Forschungspreis zur Nachhaltigkeit geht doppelt an die Universität Hamburg
14. Juni 2018, von Felix Willeke
Foto: Jörg Farys / BUND
Der Umweltökonom Jun.-Prof. Dr. Moritz Drupp und der Pflanzenökologe Dr. Peter Müller haben den Forschungspreis zur Nachhaltigkeit des Bundes für Umwelt und Naturschutz Deutschland (BUND) erhalten. Ausgezeichnet wurden sie für ihre Dissertationsarbeiten. Drupp beschäftigte sich mit Nachhaltigkeitsbewertung und dem Verhältnis von Ungleichheit und Umweltschutz. Müller erforschte Küstenökosysteme und deren Fähigkeit, CO2 zu binden. Welche Schlüsse die beiden Wissenschaftler gezogen haben und was ihre Forschung in Zukunft bewirken kann, haben sie uns in einem Interview verraten.
Herr Drupp, Sie leiten zwei von über 400 Forschungsprojekten zum Thema Nachhaltigkeit an der Universität Hamburg und sind somit doppelt auf der interaktiven Forschungslandkarte vertreten. Eines Ihrer Projekte beschäftigt sich mit dem Thema „Ökonomische Ungleichheit, Umweltbewertung und Umweltpolitik“. Hierzu trägt auch ein Teil Ihrer Dissertation bei. Können Sie uns erläutern, was Sie genau erforscht haben und zu welchen Ergebnissen Sie gekommen sind?
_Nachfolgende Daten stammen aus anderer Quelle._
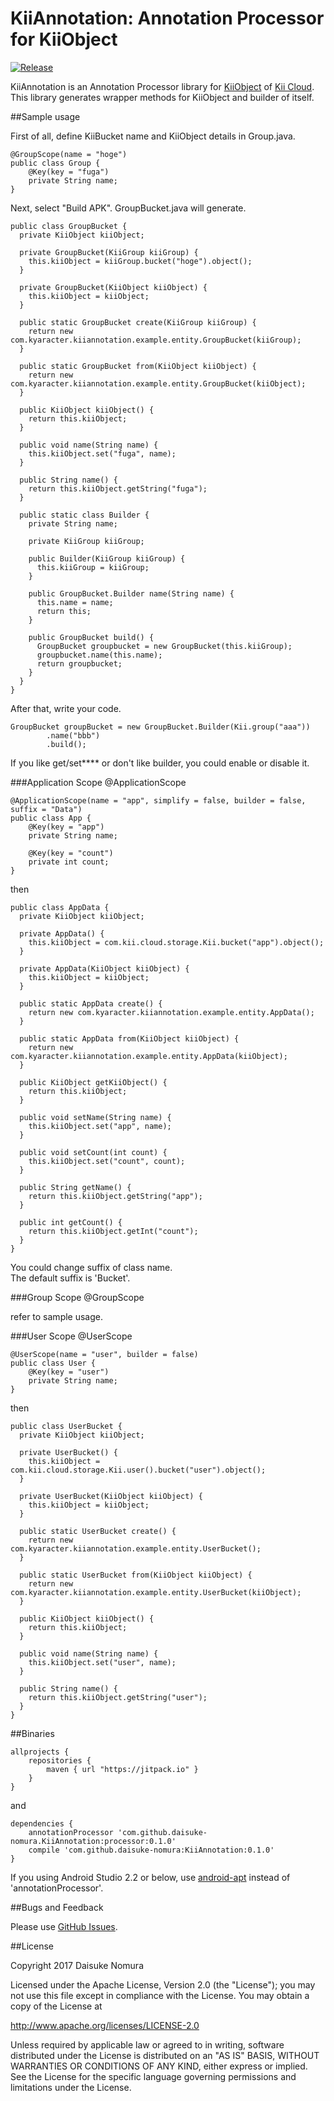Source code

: # KiiAnnotation: Annotation Processor for KiiObject

[![Release](https://jitpack.io/v/daisuke-nomura/kiiannotation.svg)](https://jitpack.io/#daisuke-nomura/kiiannotation)

KiiAnnotation is an Annotation Processor library for [KiiObject][kiiObject] of [Kii Cloud][kii].  
This library generates wrapper methods for KiiObject and builder of itself.  

##Sample usage

First of all, define KiiBucket name and KiiObject details in Group.java.  

    @GroupScope(name = "hoge")
    public class Group {
        @Key(key = "fuga")
        private String name;
    }

Next, select "Build APK". GroupBucket.java will generate.  

    public class GroupBucket {
      private KiiObject kiiObject;
    
      private GroupBucket(KiiGroup kiiGroup) {
        this.kiiObject = kiiGroup.bucket("hoge").object();
      }
    
      private GroupBucket(KiiObject kiiObject) {
        this.kiiObject = kiiObject;
      }
    
      public static GroupBucket create(KiiGroup kiiGroup) {
        return new com.kyaracter.kiiannotation.example.entity.GroupBucket(kiiGroup);
      }
    
      public static GroupBucket from(KiiObject kiiObject) {
        return new com.kyaracter.kiiannotation.example.entity.GroupBucket(kiiObject);
      }
    
      public KiiObject kiiObject() {
        return this.kiiObject;
      }
    
      public void name(String name) {
        this.kiiObject.set("fuga", name);
      }
    
      public String name() {
        return this.kiiObject.getString("fuga");
      }
    
      public static class Builder {
        private String name;
    
        private KiiGroup kiiGroup;
    
        public Builder(KiiGroup kiiGroup) {
          this.kiiGroup = kiiGroup;
        }
    
        public GroupBucket.Builder name(String name) {
          this.name = name;
          return this;
        }
    
        public GroupBucket build() {
          GroupBucket groupbucket = new GroupBucket(this.kiiGroup);
          groupbucket.name(this.name);
          return groupbucket;
        }
      }
    }


After that, write your code.

    GroupBucket groupBucket = new GroupBucket.Builder(Kii.group("aaa"))
            .name("bbb")
            .build();


If you like get/set**** or don't like builder, you could enable or disable it.


###Application Scope
@ApplicationScope

    @ApplicationScope(name = "app", simplify = false, builder = false, suffix = "Data")
    public class App {
        @Key(key = "app")
        private String name;
    
        @Key(key = "count")
        private int count;
    }

then

    public class AppData {
      private KiiObject kiiObject;
    
      private AppData() {
        this.kiiObject = com.kii.cloud.storage.Kii.bucket("app").object();
      }
    
      private AppData(KiiObject kiiObject) {
        this.kiiObject = kiiObject;
      }
    
      public static AppData create() {
        return new com.kyaracter.kiiannotation.example.entity.AppData();
      }
    
      public static AppData from(KiiObject kiiObject) {
        return new com.kyaracter.kiiannotation.example.entity.AppData(kiiObject);
      }
    
      public KiiObject getKiiObject() {
        return this.kiiObject;
      }
    
      public void setName(String name) {
        this.kiiObject.set("app", name);
      }
    
      public void setCount(int count) {
        this.kiiObject.set("count", count);
      }
    
      public String getName() {
        return this.kiiObject.getString("app");
      }
    
      public int getCount() {
        return this.kiiObject.getInt("count");
      }
    }

You could change suffix of class name.  
The default suffix is 'Bucket'.


###Group Scope
@GroupScope

refer to sample usage.

###User Scope
@UserScope

    @UserScope(name = "user", builder = false)
    public class User {
        @Key(key = "user")
        private String name;
    }

then

    public class UserBucket {
      private KiiObject kiiObject;
    
      private UserBucket() {
        this.kiiObject = com.kii.cloud.storage.Kii.user().bucket("user").object();
      }
    
      private UserBucket(KiiObject kiiObject) {
        this.kiiObject = kiiObject;
      }
    
      public static UserBucket create() {
        return new com.kyaracter.kiiannotation.example.entity.UserBucket();
      }
    
      public static UserBucket from(KiiObject kiiObject) {
        return new com.kyaracter.kiiannotation.example.entity.UserBucket(kiiObject);
      }
    
      public KiiObject kiiObject() {
        return this.kiiObject;
      }
    
      public void name(String name) {
        this.kiiObject.set("user", name);
      }
    
      public String name() {
        return this.kiiObject.getString("user");
      }
    }

##Binaries

    allprojects {
        repositories {
            maven { url "https://jitpack.io" }
        }
    }

and

    dependencies {
        annotationProcessor 'com.github.daisuke-nomura.KiiAnnotation:processor:0.1.0'
        compile 'com.github.daisuke-nomura:KiiAnnotation:0.1.0'
    }

If you using Android Studio 2.2 or below, use [android-apt][apt] instead of 'annotationProcessor'.

##Bugs and Feedback

Please use [GitHub Issues][issues].

##License

   Copyright 2017 Daisuke Nomura

   Licensed under the Apache License, Version 2.0 (the "License");
   you may not use this file except in compliance with the License.
   You may obtain a copy of the License at
  
   http://www.apache.org/licenses/LICENSE-2.0
  
   Unless required by applicable law or agreed to in writing, software
   distributed under the License is distributed on an "AS IS" BASIS,
   WITHOUT WARRANTIES OR CONDITIONS OF ANY KIND, either express or implied.
   See the License for the specific language governing permissions and
   limitations under the License.

[kiiObject]: http://docs.kii.com/references/android/storage/latest/com/kii/cloud/storage/KiiObject.html
[kii]: https://jp.kii.com/
[apt]: https://bitbucket.org/hvisser/android-apt
[issues]: https://github.com/daisuke-nomura/KiiAnnotation/issues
Drupp: Ich bin unter anderem der Frage nachgegangen, ob Umweltschutz und Verteilungsgerechtigkeit in Konflikt miteinander stehen. Beispielsweise habe ich untersucht, wie Einkommensungleichheit den ökonomischen Wert der natürlichen Umwelt beeinflusst. Meine Arbeit zeigt, dass gerade aus einer Gerechtigkeitsperspektive ein ambitionierterer Umwelt-, und Klimaschutz betrieben werden sollte.
Wieso ist eine geringere Einkommensungleichheit gut für die Natur?
Drupp: Beim Thema Ungleichheit und Umweltschutz kommt es darauf an, wie die Kosten und die positiven Auswirkungen des Umweltschutzes verteilt sind. Meine Arbeit widmet sich den positiven Auswirkungen. Wir müssen den Wert von Umweltschutz aber erst beziffern, da die Natur kein herkömmliches Preisschild trägt. Die Ergebnisse von fast allen bisherigen Umweltbewertungsstudien deuten darauf hin, dass ärmere Haushalte der Natur zwar einen absolut gesehen geringeren Wert beimessen als reichere Haushalte, dass sie Natur aber relativ zum Einkommen höher bewerten. Meine Dissertation zeigt nun, dass sich gesamtgesellschaftlich eine höhere Wertschätzung für Natur ergibt, wenn wir in „Robin-Hood-Manier“ Einkommen von Reich zu Arm umverteilen. Eine geringere Einkommensungleichheit sollte somit zu mehr Umwelt- und Naturschutz führen.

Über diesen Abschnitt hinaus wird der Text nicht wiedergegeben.